** MATERIAL TO PROCESS follows **

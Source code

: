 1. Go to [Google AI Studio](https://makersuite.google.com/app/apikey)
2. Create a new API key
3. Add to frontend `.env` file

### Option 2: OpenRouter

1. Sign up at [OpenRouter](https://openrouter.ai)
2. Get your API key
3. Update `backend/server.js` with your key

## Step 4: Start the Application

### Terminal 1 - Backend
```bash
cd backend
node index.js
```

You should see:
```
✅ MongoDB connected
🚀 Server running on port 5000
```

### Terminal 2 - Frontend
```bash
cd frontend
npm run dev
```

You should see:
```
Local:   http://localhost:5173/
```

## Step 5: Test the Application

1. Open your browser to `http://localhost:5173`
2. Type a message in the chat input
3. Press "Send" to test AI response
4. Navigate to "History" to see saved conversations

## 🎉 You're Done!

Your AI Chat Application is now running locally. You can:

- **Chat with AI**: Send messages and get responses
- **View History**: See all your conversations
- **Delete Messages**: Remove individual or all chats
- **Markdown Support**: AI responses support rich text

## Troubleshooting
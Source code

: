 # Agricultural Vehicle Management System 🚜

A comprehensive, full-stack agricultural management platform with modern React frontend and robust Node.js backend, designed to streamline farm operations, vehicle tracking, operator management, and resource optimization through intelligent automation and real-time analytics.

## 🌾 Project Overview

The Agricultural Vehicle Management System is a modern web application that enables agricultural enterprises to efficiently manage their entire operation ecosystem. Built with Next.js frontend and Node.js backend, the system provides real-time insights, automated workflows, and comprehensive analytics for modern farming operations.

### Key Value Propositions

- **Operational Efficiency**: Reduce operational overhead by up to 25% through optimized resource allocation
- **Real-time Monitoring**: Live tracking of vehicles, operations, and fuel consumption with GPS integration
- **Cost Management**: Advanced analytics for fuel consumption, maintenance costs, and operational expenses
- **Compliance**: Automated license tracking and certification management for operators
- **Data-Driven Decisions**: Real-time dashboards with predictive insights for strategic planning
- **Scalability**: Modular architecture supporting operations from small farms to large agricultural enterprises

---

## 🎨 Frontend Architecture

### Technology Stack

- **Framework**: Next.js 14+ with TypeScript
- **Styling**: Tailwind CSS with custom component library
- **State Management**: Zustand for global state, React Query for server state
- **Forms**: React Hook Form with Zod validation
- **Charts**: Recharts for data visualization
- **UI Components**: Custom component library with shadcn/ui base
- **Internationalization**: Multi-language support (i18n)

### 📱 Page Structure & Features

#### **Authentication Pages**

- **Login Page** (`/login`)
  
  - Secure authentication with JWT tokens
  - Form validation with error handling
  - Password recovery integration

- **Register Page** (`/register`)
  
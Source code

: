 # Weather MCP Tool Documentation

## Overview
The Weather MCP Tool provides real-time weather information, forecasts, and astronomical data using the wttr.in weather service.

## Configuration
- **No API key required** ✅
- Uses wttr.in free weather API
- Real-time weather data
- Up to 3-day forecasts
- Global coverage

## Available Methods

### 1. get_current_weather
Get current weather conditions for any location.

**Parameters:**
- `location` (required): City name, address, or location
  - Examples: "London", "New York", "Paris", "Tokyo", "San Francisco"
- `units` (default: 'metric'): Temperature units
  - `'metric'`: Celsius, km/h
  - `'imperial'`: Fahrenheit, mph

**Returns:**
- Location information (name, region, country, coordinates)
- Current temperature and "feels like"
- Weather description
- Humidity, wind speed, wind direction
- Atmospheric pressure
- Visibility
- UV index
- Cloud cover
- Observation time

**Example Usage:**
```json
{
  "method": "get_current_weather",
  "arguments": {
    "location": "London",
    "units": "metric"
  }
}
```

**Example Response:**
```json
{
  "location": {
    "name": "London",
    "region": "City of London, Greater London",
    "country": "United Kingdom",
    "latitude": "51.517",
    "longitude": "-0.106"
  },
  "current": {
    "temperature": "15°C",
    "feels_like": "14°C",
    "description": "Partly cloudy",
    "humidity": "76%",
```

** End of MATERIAL TO PROCESS **

» WHAT YOU WILL DO
Return all lines of the material above in which the word "library" occurs.

» TASK ANSWER
- **Styling**: Tailwind CSS with custom component library
- **UI Components**: Custom component library with shadcn/ui base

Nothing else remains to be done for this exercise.